Questo piccolo aneddoto ci conduce sulla possibilità che hanno le azioni rappresentate di modificare dei punti di vista ma purtroppo questo è un processo molto lento che richiede una pratica quotidiana e una pratica che va costruita negli ambienti educativi e non esclusivamente nei circoli deputati alle messa in scena.

L’attenzione per i setting di rappresentazione è molto importante perché rendono altro il contesto, e nello stesso tempo permettono di ritornare alla vita reale, soprattutto se si utilizzano spazi non convenzionali.

Lo spazio scenico orizzontale e verticale ma definito, diventa contenente e contenitore, e rischia di essere messo in discussione dagli attori come per il teatrino  che viene distrutto dalla iperattività aggressiva di Don Chisciotte.

Questa “Triste Figura” non coglie e non differenzia il momento della rappresentazione dai fatti che realmente stanno accadendo dentro il  racconto di Maese Pedro e si immedesima a tal punto da agire fisicamente dentro la storia, sfoderando la sua arma e colpendo senza ragione i burattini Don Gaifero e Melisendra, Carlo Magno e i mori mussulmani.

Questo momento raccontato da Cervantes è anche esplicativo di una difficoltà che Don Chisciotte ha di cogliere che dietro al movimento dei fantocci c’è una persona. E’ quello che succede al pubblico piccino che fatica a capire questo passaggio immaginativo, infatti molte volte dopo lo spettacolo ci ritroviamo i bambini dentro al teatro e talvolta  i processi di identificazione e scontro con i personaggi portano bambini ad agire, per esempio tirando sassi o sputando verso i personaggi cattivi.

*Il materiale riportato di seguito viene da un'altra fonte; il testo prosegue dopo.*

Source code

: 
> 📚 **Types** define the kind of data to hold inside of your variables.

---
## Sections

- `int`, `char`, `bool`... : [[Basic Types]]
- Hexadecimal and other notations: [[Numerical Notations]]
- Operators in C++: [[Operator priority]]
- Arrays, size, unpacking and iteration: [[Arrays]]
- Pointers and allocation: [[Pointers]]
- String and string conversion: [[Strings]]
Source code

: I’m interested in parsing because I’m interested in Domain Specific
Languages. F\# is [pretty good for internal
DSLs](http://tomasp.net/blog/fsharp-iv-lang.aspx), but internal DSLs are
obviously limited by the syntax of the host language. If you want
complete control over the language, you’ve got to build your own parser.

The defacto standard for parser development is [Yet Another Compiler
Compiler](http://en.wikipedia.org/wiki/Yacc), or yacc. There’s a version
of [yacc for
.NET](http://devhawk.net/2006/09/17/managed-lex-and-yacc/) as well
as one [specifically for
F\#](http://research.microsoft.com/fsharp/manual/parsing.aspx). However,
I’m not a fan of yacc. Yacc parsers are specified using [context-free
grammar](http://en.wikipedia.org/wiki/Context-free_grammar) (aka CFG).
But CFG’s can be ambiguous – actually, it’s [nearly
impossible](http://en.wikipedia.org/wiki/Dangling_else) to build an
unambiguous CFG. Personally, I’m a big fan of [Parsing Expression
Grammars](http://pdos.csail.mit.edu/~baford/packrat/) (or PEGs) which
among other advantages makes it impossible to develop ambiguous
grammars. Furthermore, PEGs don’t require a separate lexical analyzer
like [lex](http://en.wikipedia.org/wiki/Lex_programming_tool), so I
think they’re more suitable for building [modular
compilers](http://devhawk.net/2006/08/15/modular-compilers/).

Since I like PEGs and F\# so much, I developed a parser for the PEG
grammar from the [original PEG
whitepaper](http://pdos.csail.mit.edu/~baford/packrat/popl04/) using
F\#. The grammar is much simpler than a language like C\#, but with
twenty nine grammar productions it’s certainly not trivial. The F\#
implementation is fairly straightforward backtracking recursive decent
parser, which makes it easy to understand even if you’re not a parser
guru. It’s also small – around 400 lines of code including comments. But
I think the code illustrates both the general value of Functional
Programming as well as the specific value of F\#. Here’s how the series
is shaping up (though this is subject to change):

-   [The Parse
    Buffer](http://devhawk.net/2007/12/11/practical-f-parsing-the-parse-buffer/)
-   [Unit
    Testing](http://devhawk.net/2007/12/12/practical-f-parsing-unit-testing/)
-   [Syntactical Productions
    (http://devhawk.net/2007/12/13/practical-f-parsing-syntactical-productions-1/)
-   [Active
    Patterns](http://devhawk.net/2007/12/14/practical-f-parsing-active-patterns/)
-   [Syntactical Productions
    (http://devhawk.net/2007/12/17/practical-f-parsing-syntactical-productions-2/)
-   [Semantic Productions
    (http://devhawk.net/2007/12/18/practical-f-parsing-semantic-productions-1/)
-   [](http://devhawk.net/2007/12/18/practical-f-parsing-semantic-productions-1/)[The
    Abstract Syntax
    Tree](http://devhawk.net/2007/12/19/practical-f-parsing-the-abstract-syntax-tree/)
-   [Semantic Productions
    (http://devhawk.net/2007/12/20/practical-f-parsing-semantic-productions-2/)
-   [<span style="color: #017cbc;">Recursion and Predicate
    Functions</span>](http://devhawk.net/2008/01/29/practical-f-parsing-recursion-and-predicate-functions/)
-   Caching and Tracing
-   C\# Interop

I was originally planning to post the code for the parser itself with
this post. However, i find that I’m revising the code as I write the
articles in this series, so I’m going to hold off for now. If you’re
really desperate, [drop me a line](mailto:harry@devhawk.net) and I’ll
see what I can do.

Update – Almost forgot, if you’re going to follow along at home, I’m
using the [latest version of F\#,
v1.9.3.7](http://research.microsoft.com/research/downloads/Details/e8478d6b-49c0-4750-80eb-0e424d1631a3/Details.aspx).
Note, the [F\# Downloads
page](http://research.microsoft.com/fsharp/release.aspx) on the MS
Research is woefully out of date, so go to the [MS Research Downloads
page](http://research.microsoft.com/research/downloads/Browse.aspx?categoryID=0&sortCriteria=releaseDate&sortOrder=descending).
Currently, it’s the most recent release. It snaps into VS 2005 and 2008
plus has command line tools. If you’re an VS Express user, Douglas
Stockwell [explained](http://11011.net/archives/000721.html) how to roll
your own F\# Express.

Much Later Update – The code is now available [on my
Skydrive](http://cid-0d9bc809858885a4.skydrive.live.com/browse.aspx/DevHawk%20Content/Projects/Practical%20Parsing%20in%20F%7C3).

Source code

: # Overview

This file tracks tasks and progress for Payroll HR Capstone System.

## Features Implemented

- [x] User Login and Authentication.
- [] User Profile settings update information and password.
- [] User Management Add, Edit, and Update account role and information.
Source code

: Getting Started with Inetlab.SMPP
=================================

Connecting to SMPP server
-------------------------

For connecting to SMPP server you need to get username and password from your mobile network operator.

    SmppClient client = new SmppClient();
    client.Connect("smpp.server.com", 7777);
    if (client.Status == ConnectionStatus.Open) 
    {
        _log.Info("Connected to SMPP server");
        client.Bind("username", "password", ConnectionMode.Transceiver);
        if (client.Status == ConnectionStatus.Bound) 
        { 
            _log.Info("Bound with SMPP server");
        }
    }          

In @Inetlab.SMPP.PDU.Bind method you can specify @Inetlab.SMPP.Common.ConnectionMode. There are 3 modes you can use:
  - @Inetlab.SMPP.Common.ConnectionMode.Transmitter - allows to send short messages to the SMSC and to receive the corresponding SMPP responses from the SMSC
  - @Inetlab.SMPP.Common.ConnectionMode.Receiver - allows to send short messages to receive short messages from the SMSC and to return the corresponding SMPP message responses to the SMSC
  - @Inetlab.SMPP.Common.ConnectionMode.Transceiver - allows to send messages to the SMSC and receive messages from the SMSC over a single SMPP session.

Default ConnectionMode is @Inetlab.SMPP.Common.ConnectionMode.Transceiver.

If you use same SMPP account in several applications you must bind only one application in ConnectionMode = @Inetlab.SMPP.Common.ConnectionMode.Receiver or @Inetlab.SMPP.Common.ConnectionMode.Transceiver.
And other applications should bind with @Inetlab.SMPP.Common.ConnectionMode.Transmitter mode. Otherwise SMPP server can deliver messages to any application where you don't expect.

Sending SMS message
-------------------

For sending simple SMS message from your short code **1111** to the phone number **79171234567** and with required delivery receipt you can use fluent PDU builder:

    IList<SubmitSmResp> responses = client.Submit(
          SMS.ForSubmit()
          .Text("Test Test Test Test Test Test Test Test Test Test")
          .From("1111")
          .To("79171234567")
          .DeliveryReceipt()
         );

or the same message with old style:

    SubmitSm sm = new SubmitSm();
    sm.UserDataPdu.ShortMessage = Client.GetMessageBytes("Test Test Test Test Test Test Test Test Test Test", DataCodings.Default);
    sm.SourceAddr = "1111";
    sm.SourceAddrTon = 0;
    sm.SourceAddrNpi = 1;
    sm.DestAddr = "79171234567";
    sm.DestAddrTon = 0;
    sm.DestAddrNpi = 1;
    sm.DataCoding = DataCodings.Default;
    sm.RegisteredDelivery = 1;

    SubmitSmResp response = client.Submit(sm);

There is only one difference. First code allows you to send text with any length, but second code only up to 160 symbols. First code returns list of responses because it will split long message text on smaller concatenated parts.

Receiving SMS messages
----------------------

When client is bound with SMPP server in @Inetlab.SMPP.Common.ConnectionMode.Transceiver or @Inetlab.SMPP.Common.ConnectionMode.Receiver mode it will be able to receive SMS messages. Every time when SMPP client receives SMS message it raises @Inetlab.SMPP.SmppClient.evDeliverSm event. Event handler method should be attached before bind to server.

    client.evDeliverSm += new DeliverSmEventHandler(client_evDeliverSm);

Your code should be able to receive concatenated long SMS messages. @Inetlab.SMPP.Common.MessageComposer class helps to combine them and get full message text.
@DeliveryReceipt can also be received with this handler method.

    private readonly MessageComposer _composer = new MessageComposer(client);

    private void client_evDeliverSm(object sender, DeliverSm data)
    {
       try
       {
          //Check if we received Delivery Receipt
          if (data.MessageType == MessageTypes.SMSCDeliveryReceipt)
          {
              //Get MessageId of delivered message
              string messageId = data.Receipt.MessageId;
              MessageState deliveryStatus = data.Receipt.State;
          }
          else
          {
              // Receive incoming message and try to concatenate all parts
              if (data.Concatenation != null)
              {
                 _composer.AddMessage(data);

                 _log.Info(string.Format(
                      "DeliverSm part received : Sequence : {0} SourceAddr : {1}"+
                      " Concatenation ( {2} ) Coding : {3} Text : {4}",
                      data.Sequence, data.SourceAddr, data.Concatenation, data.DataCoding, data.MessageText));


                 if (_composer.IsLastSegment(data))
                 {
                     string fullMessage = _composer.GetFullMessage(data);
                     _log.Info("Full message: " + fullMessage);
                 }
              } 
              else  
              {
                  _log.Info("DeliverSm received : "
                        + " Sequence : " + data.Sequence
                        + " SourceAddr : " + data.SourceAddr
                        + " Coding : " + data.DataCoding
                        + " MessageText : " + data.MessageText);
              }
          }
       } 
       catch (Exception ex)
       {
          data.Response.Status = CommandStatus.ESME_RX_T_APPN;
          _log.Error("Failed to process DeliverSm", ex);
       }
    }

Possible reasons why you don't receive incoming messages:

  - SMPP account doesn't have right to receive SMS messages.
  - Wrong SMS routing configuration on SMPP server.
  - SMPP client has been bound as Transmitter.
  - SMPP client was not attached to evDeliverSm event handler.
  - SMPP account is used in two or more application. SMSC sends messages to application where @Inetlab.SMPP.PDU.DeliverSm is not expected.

Quello che viene chiamata teoria della mente cioè la capacità di cogliere l’altro nelle sue sfumature e nei suoi pensieri, è un processo che passa anche attraverso il mondo narrativo e non verso il mondo televisivo della fiction che crea piuttosto emulazione di modelli.

Per cui il Teatro di Figura può contribuire a far si che le capacità critiche, la disponibilità verso le idee altrui, la comprensione dei fatti, non vengano manipolate da altri, insomma un contributo che questa forma di teatro può dare nel formare persone più libere e creative.